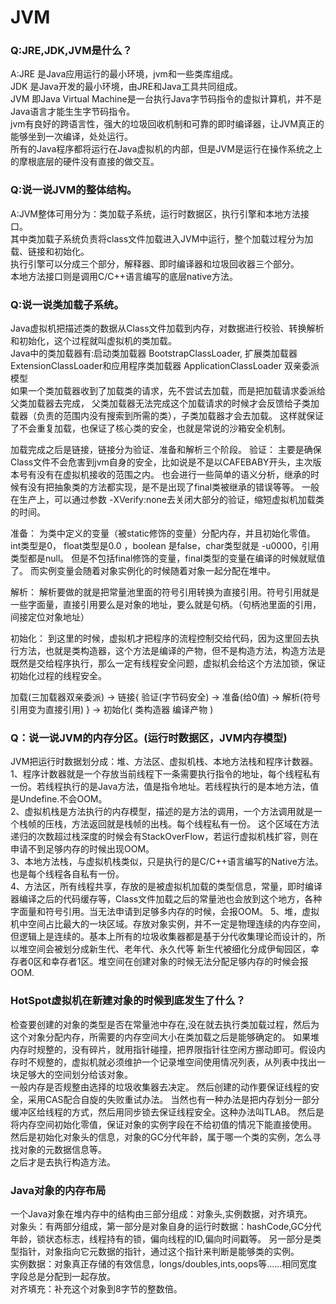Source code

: # JVM

### Q:JRE,JDK,JVM是什么？
A:JRE 是Java应用运行的最小环境，jvm和一些类库组成。  
JDK 是Java开发的最小环境，由JRE和Java工具共同组成。  
JVM 即Java Virtual Machine是一台执行Java字节码指令的虚拟计算机，并不是Java语言才能生生字节码指令。  
jvm有良好的跨语言性，强大的垃圾回收机制和可靠的即时编译器，让JVM真正的能够坐到一次编译，处处运行。  
所有的Java程序都将运行在Java虚拟机的内部，但是JVM是运行在操作系统之上的摩根底层的硬件没有直接的做交互。  

### Q:说一说JVM的整体结构。
A:JVM整体可用分为：类加载子系统，运行时数据区，执行引擎和本地方法接口。    
其中类加载子系统负责将class文件加载进入JVM中运行，整个加载过程分为加载、链接和初始化。    
执行引擎可以分成三个部分，解释器、即时编译器和垃圾回收器三个部分。  
本地方法接口则是调用C/C++语言编写的底层native方法。  

### Q:说一说类加载子系统。
Java虚拟机把描述类的数据从Class文件加载到内存，对数据进行校验、转换解析和初始化，这个过程就叫虚拟机的类加载。  
Java中的类加载器有:启动类加载器 BootstrapClassLoader, 扩展类加载器 ExtensionClassLoader和应用程序类加载器 ApplicationClassLoader
双亲委派模型   
如果一个类加载器收到了加载类的请求，先不尝试去加载，而是把加载请求委派给父类加载器去完成，
父类加载器无法完成这个加载请求的时候才会反馈给子类加载器（负责的范围内没有搜索到所需的类），子类加载器才会去加载。
这样就保证了不会重复加载，也保证了核心类的安全，也就是常说的沙箱安全机制。  
  
加载完成之后是链接，链接分为验证、准备和解析三个阶段。
验证：
主要是确保Class文件不会危害到jvm自身的安全，比如说是不是以CAFEBABY开头，主次版本号有没有在虚拟机接收的范围之内。
也会进行一些简单的语义分析，继承的时候有没有把抽象类的方法都实现，是不是出现了final类被继承的错误等等。
一般在生产上，可以通过参数 -XVerify:none去关闭大部分的验证，缩短虚拟机加载类的时间。  

准备：
为类中定义的变量（被static修饰的变量）分配内存，并且初始化零值。
int类型是0， float类型是0.0 ，boolean 是false，char类型就是 -u0000，引用类型都是null。
但是不包括final修饰的变量，final类型的变量在编译的时候就赋值了。
而实例变量会随着对象实例化的时候随着对象一起分配在堆中。

解析：
解析要做的就是把常量池里面的符号引用转换为直接引用。符号引用就是一些字面量，直接引用要么是对象的地址，要么就是句柄。（句柄池里面的引用，间接定位对象地址）

初始化：
到这里的时候，虚拟机才把程序的流程控制交给代码，因为这里回去执行<clinit>方法，也就是类构造器，这个方法是编译的产物，但不是构造方法，构造方法是<init>
既然是交给程序执行，那么一定有线程安全问题，虚拟机会给这个方法加锁，保证初始化过程的线程安全。

加载(三加载器双亲委派) ->  链接{ 验证(字节码安全) -> 准备(给0值) -> 解析(符号引用变为直接引用) } -> 初始化( <clinit>类构造器 编译产物 )

### Q：说一说JVM的内存分区。(运行时数据区，JVM内存模型)
JVM把运行时数据划分成：堆、方法区、虚拟机栈、本地方法栈和程序计数器。
1、程序计数器就是一个存放当前线程下一条需要执行指令的地址，每个线程私有一份。若线程执行的是Java方法，值是指令地址。若线程执行的是本地方法，值是Undefine.不会OOM。    
2、虚拟机栈是方法执行的内存模型，描述的是方法的调用，一个方法调用就是一个栈帧的压栈，方法返回就是栈帧的出栈。每个线程私有一份。
这个区域在方法递归的次数超过栈深度的时候会有StackOverFlow，若运行虚拟机栈扩容，则在申请不到足够内存的时候出现OOM。  
3、本地方法栈，与虚拟机栈类似，只是执行的是C/C++语言编写的Native方法。也是每个线程各自私有一份。  
4、方法区，所有线程共享，存放的是被虚拟机加载的类型信息，常量，即时编译器编译之后的代码缓存等，Class文件加载之后的常量池也会放到这个地方，各种字面量和符号引用。当无法申请到足够多内存的时候，会报OOM。
5、堆，虚拟机中空间占比最大的一块区域。存放对象实例，并不一定是物理连续的内存空间，但逻辑上是连续的。基本上所有的垃圾收集器都是基于分代收集理论而设计的，所以堆空间会被划分成新生代、老年代、永久代等
新生代被细化分成伊甸园区，幸存者0区和幸存者1区。堆空间在创建对象的时候无法分配足够内存的时候会报OOM.


### HotSpot虚拟机在新建对象的时候到底发生了什么？   
检查要创建的对象的类型是否在常量池中存在,没在就去执行类加载过程，然后为这个对象分配内存，所需要的内存空间大小在类加载之后是能够确定的。
如果堆内存时规整的，没有碎片，就用指针碰撞，把界限指针往空闲方挪动即可。假设内存时不规整的，虚拟机就必须维护一个记录堆空间使用情况列表，从列表中找出一块足够大的空间划分给该对象。  
一般内存是否规整由选择的垃圾收集器去决定。
然后创建的动作要保证线程的安全，采用CAS配合自旋的失败重试办法。 
当然也有一种办法是把内存划分一部分缓冲区给线程的方式，然后用同步锁去保证线程安全。这种办法叫TLAB。
然后是将内存空间初始化零值，保证对象的实例字段在不给初值的情况下能直接使用。
然后是初始化对象头的信息，对象的GC分代年龄，属于哪一个类的实例，怎么寻找对象的元数据信息等。  
之后才是去执行构造方法。

### Java对象的内存布局
一个Java对象在堆内存中的结构由三部分组成：对象头,实例数据，对齐填充。  
对象头：有两部分组成，第一部分是对象自身的运行时数据：hashCode,GC分代年龄，锁状态标志，线程持有的锁，偏向线程的ID,偏向时间戳等。
另一部分是类型指针，对象指向它元数据的指针，通过这个指针来判断是能够类的实例。  
实例数据：对象真正存储的有效信息，longs/doubles,ints,oops等......相同宽度字段总是分配到一起存放。  
对齐填充：补充这个对象到8字节的整数倍。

# # # # #

→ **WORK ORDER**
In the copy, include every record exactly and no pictures at all.

→ **WRITTEN RESPONSE**
Source code

: # JVM

### Q:JRE,JDK,JVM是什么？
A:JRE 是Java应用运行的最小环境，jvm和一些类库组成。  
JDK 是Java开发的最小环境，由JRE和Java工具共同组成。  
JVM 即Java Virtual Machine是一台执行Java字节码指令的虚拟计算机，并不是Java语言才能生生字节码指令。  
jvm有良好的跨语言性，强大的垃圾回收机制和可靠的即时编译器，让JVM真正的能够坐到一次编译，处处运行。  
所有的Java程序都将运行在Java虚拟机的内部，但是JVM是运行在操作系统之上的摩根底层的硬件没有直接的做交互。  

### Q:说一说JVM的整体结构。
A:JVM整体可用分为：类加载子系统，运行时数据区，执行引擎和本地方法接口。    
其中类加载子系统负责将class文件加载进入JVM中运行，整个加载过程分为加载、链接和初始化。    
执行引擎可以分成三个部分，解释器、即时编译器和垃圾回收器三个部分。  
本地方法接口则是调用C/C++语言编写的底层native方法。  

### Q:说一说类加载子系统。
Java虚拟机把描述类的数据从Class文件加载到内存，对数据进行校验、转换解析和初始化，这个过程就叫虚拟机的类加载。  
Java中的类加载器有:启动类加载器 BootstrapClassLoader, 扩展类加载器 ExtensionClassLoader和应用程序类加载器 ApplicationClassLoader
双亲委派模型   
如果一个类加载器收到了加载类的请求，先不尝试去加载，而是把加载请求委派给父类加载器去完成，
父类加载器无法完成这个加载请求的时候才会反馈给子类加载器（负责的范围内没有搜索到所需的类），子类加载器才会去加载。
这样就保证了不会重复加载，也保证了核心类的安全，也就是常说的沙箱安全机制。  
  
加载完成之后是链接，链接分为验证、准备和解析三个阶段。
验证：
主要是确保Class文件不会危害到jvm自身的安全，比如说是不是以CAFEBABY开头，主次版本号有没有在虚拟机接收的范围之内。
也会进行一些简单的语义分析，继承的时候有没有把抽象类的方法都实现，是不是出现了final类被继承的错误等等。
一般在生产上，可以通过参数 -XVerify:none去关闭大部分的验证，缩短虚拟机加载类的时间。  

准备：
为类中定义的变量（被static修饰的变量）分配内存，并且初始化零值。
int类型是0， float类型是0.0 ，boolean 是false，char类型就是 -u0000，引用类型都是null。
但是不包括final修饰的变量，final类型的变量在编译的时候就赋值了。
而实例变量会随着对象实例化的时候随着对象一起分配在堆中。

解析：
解析要做的就是把常量池里面的符号引用转换为直接引用。符号引用就是一些字面量，直接引用要么是对象的地址，要么就是句柄。（句柄池里面的引用，间接定位对象地址）

初始化：
到这里的时候，虚拟机才把程序的流程控制交给代码，因为这里回去执行<clinit>方法，也就是类构造器，这个方法是编译的产物，但不是构造方法，构造方法是<init>
既然是交给程序执行，那么一定有线程安全问题，虚拟机会给这个方法加锁，保证初始化过程的线程安全。

加载(三加载器双亲委派) ->  链接{ 验证(字节码安全) -> 准备(给0值) -> 解析(符号引用变为直接引用) } -> 初始化( <clinit>类构造器 编译产物 )

### Q：说一说JVM的内存分区。(运行时数据区，JVM内存模型)
JVM把运行时数据划分成：堆、方法区、虚拟机栈、本地方法栈和程序计数器。
1、程序计数器就是一个存放当前线程下一条需要执行指令的地址，每个线程私有一份。若线程执行的是Java方法，值是指令地址。若线程执行的是本地方法，值是Undefine.不会OOM。    
2、虚拟机栈是方法执行的内存模型，描述的是方法的调用，一个方法调用就是一个栈帧的压栈，方法返回就是栈帧的出栈。每个线程私有一份。
这个区域在方法递归的次数超过栈深度的时候会有StackOverFlow，若运行虚拟机栈扩容，则在申请不到足够内存的时候出现OOM。  
3、本地方法栈，与虚拟机栈类似，只是执行的是C/C++语言编写的Native方法。也是每个线程各自私有一份。  
4、方法区，所有线程共享，存放的是被虚拟机加载的类型信息，常量，即时编译器编译之后的代码缓存等，Class文件加载之后的常量池也会放到这个地方，各种字面量和符号引用。当无法申请到足够多内存的时候，会报OOM。
5、堆，虚拟机中空间占比最大的一块区域。存放对象实例，并不一定是物理连续的内存空间，但逻辑上是连续的。基本上所有的垃圾收集器都是基于分代收集理论而设计的，所以堆空间会被划分成新生代、老年代、永久代等
新生代被细化分成伊甸园区，幸存者0区和幸存者1区。堆空间在创建对象的时候无法分配足够内存的时候会报OOM.


### HotSpot虚拟机在新建对象的时候到底发生了什么？   
检查要创建的对象的类型是否在常量池中存在,没在就去执行类加载过程，然后为这个对象分配内存，所需要的内存空间大小在类加载之后是能够确定的。
如果堆内存时规整的，没有碎片，就用指针碰撞，把界限指针往空闲方挪动即可。假设内存时不规整的，虚拟机就必须维护一个记录堆空间使用情况列表，从列表中找出一块足够大的空间划分给该对象。  
一般内存是否规整由选择的垃圾收集器去决定。
然后创建的动作要保证线程的安全，采用CAS配合自旋的失败重试办法。 
当然也有一种办法是把内存划分一部分缓冲区给线程的方式，然后用同步锁去保证线程安全。这种办法叫TLAB。
然后是将内存空间初始化零值，保证对象的实例字段在不给初值的情况下能直接使用。
然后是初始化对象头的信息，对象的GC分代年龄，属于哪一个类的实例，怎么寻找对象的元数据信息等。  
之后才是去执行构造方法。

### Java对象的内存布局
一个Java对象在堆内存中的结构由三部分组成：对象头,实例数据，对齐填充。  
对象头：有两部分组成，第一部分是对象自身的运行时数据：hashCode,GC分代年龄，锁状态标志，线程持有的锁，偏向线程的ID,偏向时间戳等。
另一部分是类型指针，对象指向它元数据的指针，通过这个指针来判断是能够类的实例。  
实例数据：对象真正存储的有效信息，longs/doubles,ints,oops等......相同宽度字段总是分配到一起存放。  
对齐填充：补充这个对象到8字节的整数倍。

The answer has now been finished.